What does the sapwood have to do with the type of post and its quality? The sapwood is the layer that can be impregnated, unlike the heartwood, which is too hard. A thin sapwood layer suffices for a peeled post. As a result, spruce would be chosen in that case. On the other hand, for machine rounded posts, a thicker layer of sapwood is needed; since part of the wood is removed (40% on average) in order to shape a cylindrical, even post. That also explains why trunks with too much taper are eliminated since the beginning. Here we’d go for local pine trunks. The same applies to square posts.
Since their lifespan in the natural state can reach 25 years, tropical woods, while more expensive than local ones, are an excellent solution for owners who do not want to impregnate the wood.
Tar oil or salt impregnation?
We distinguish two kinds of impregnation. The choice is determined by the future use of the posts. Tar oil impregnation ensures a 15 to 20 years lifespan. It is particularly appropriate for horse paddocks since horses are less likely to bite the fence. However, creosote can cause irritation. That is why all contacts with the skin should be avoided. Tar oil impregnated posts are not recommended near to tracks. In that case, chromium salt (olive green) or salt colour (brown) impregnation is the best option. These posts have a 7 to 10 years lifespan.
At Peter Müller, we offer another solution that significantly extends the lifespan of the salt-impregnated posts. The lower part of the posts is soaked in a tar oil bath. It is the perfect compromise, since there is no contact between the creosote and the skin, and the more fragile part of the post, its bottom, is protected.
New: DeepProtect, the sustainable alternative to tar oil
Since 2023, the production and sale of wood products impregnated with tar oil/creosote has been banned throughout the EU. With the innovative DeepProtect impregnation process, Peter Müller developed an environmentally friendly alternative to produce resistant and durable wooden posts for horse fences. More about DeepProtect.

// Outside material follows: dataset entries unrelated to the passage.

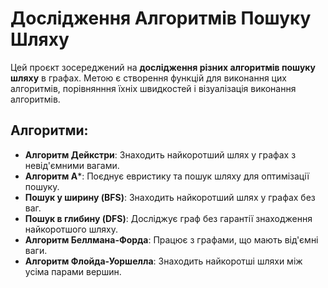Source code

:# Дослідження Алгоритмів Пошуку Шляху

Цей проєкт зосереджений на  **дослідження різних алгоритмів пошуку шляху** в графах. Метою є створення функцій для виконання цих алгоритмів, порівнянння їхніх швидкостей і візуалізація виконання алгоритмів. 

## Алгоритми:
- **Алгоритм Дейкстри**: Знаходить найкоротший шлях у графах з невід'ємними вагами.
- **Алгоритм A***: Поєднує евристику та пошук шляху для оптимізації пошуку.
- **Пошук у ширину (BFS)**: Знаходить найкоротший шлях у графах без ваг.
- **Пошук в глибину (DFS)**: Досліджує граф без гарантії знаходження найкоротшого шляху.
- **Алгоритм Беллмана-Форда**: Працює з графами, що мають від'ємні ваги.
- **Алгоритм Флойда-Уоршелла**: Знаходить найкоротші шляхи між усіма парами вершин.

The characteristics of your future enclosure fence have a direct impact on the choice of the ideal post. Therefore, it is important to carefully design the fence from the beginning, in order to be able to determine the shape, impregnation, length, diameter and wood species that better suit your project. At Peter Müller, we advise our customers at home, so that we personally get a sense of the future fence and its position. In addition, a professional processing of the DURAPost posts, particularly concerning the selection, the drying and the wood impregnation, is essential to maximize their lifespan.